ESPE Yearbook of Paediatric Endocrinology

Introduction

This year research on pituitary and neuroendocrinology has been extremely rich with outstanding contributions to the field. The number of novel mechanisms and the identification of novel disease-causing genes have increased. Our selection has not been easy, and it only reflects a portion of all the excellent new findings both in basic and translational research. Highlights of this chapter include novel mechanisms that identify that pituitary gonadotrophs (LH/FSH) have dual embryonic origine with most postnatal LH and FSH arising from postnatal Sox2+ve pituitary resident stem cells rather than embryonic stem cells. Another novel mechanism identifies FGF1 expressed from corticotropes cells acting in a paracrine fashion to impact pituitary differentiation and gland architecture.
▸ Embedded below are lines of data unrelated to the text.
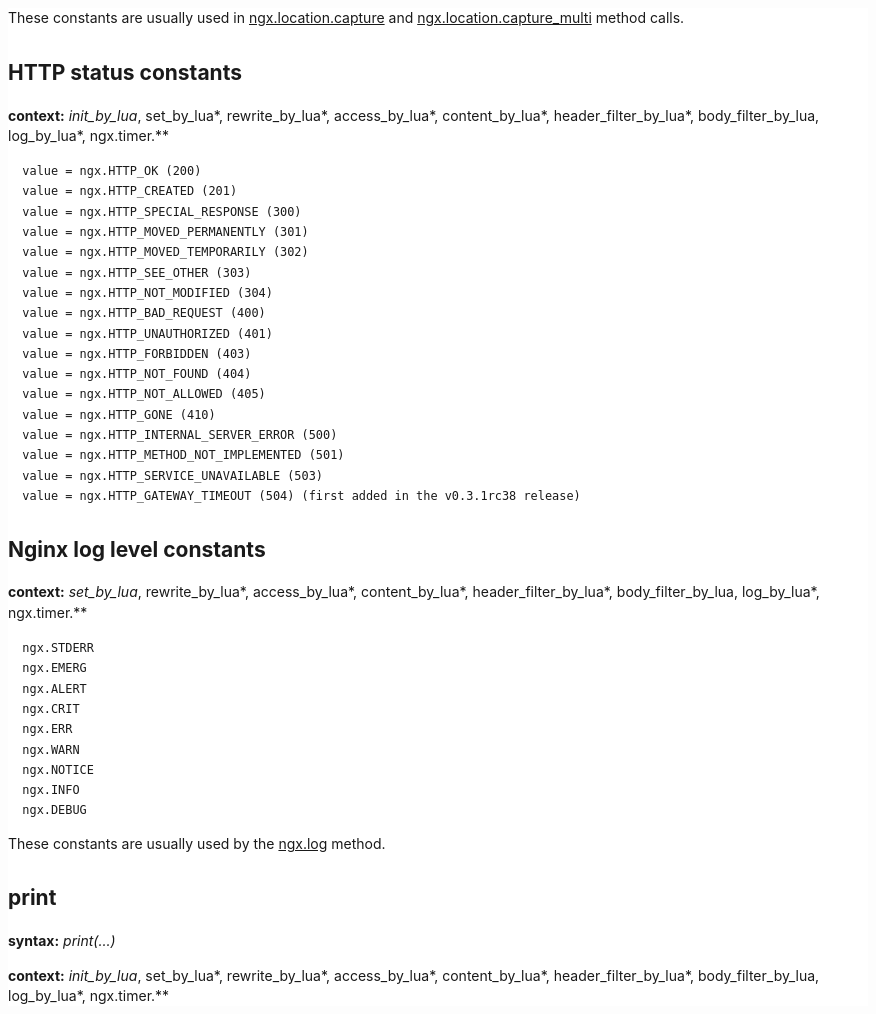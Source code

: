 
These constants are usually used in [ngx.location.capture](http://wiki.nginx.org/HttpLuaModule#ngx.location.capture) and [ngx.location.capture_multi](http://wiki.nginx.org/HttpLuaModule#ngx.location.capture_multi) method calls.

HTTP status constants
---------------------
**context:** *init_by_lua*, set_by_lua*, rewrite_by_lua*, access_by_lua*, content_by_lua*, header_filter_by_lua*, body_filter_by_lua, log_by_lua*, ngx.timer.**


      value = ngx.HTTP_OK (200)
      value = ngx.HTTP_CREATED (201)
      value = ngx.HTTP_SPECIAL_RESPONSE (300)
      value = ngx.HTTP_MOVED_PERMANENTLY (301)
      value = ngx.HTTP_MOVED_TEMPORARILY (302)
      value = ngx.HTTP_SEE_OTHER (303)
      value = ngx.HTTP_NOT_MODIFIED (304)
      value = ngx.HTTP_BAD_REQUEST (400)
      value = ngx.HTTP_UNAUTHORIZED (401)
      value = ngx.HTTP_FORBIDDEN (403)
      value = ngx.HTTP_NOT_FOUND (404)
      value = ngx.HTTP_NOT_ALLOWED (405)
      value = ngx.HTTP_GONE (410)
      value = ngx.HTTP_INTERNAL_SERVER_ERROR (500)
      value = ngx.HTTP_METHOD_NOT_IMPLEMENTED (501)
      value = ngx.HTTP_SERVICE_UNAVAILABLE (503)
      value = ngx.HTTP_GATEWAY_TIMEOUT (504) (first added in the v0.3.1rc38 release)


Nginx log level constants
-------------------------
**context:** *set_by_lua*, rewrite_by_lua*, access_by_lua*, content_by_lua*, header_filter_by_lua*, body_filter_by_lua, log_by_lua*, ngx.timer.**


      ngx.STDERR
      ngx.EMERG
      ngx.ALERT
      ngx.CRIT
      ngx.ERR
      ngx.WARN
      ngx.NOTICE
      ngx.INFO
      ngx.DEBUG


These constants are usually used by the [ngx.log](http://wiki.nginx.org/HttpLuaModule#ngx.log) method.

print
-----
**syntax:** *print(...)*

**context:** *init_by_lua*, set_by_lua*, rewrite_by_lua*, access_by_lua*, content_by_lua*, header_filter_by_lua*, body_filter_by_lua, log_by_lua*, ngx.timer.**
Novel genes important in pituitary disease such as a gene encoding fatty acid synthase (FASN) involved in a complex multisystem disorder including hypopituitarism and hypoparathyroidism or Nxn, a redox-sensitive oxidoreductase, had previously been linked to broader developmental syndromes, such as Robinow syndrome. New treatments and hopes include a successful human study using intranasal administration of kisspeptin demonstrating that it can rapidly and effectively stimulate the release of gonadotropins (LH and FSH) in humans, providing evidence as potential therapeutic avenue that could be applied to the management of reproductive disorders. Overall, the research presented in this chapter exemplifies the fast-advancing field and extraordinary basic genetic research is providing translational outputs to the benefit of the patients.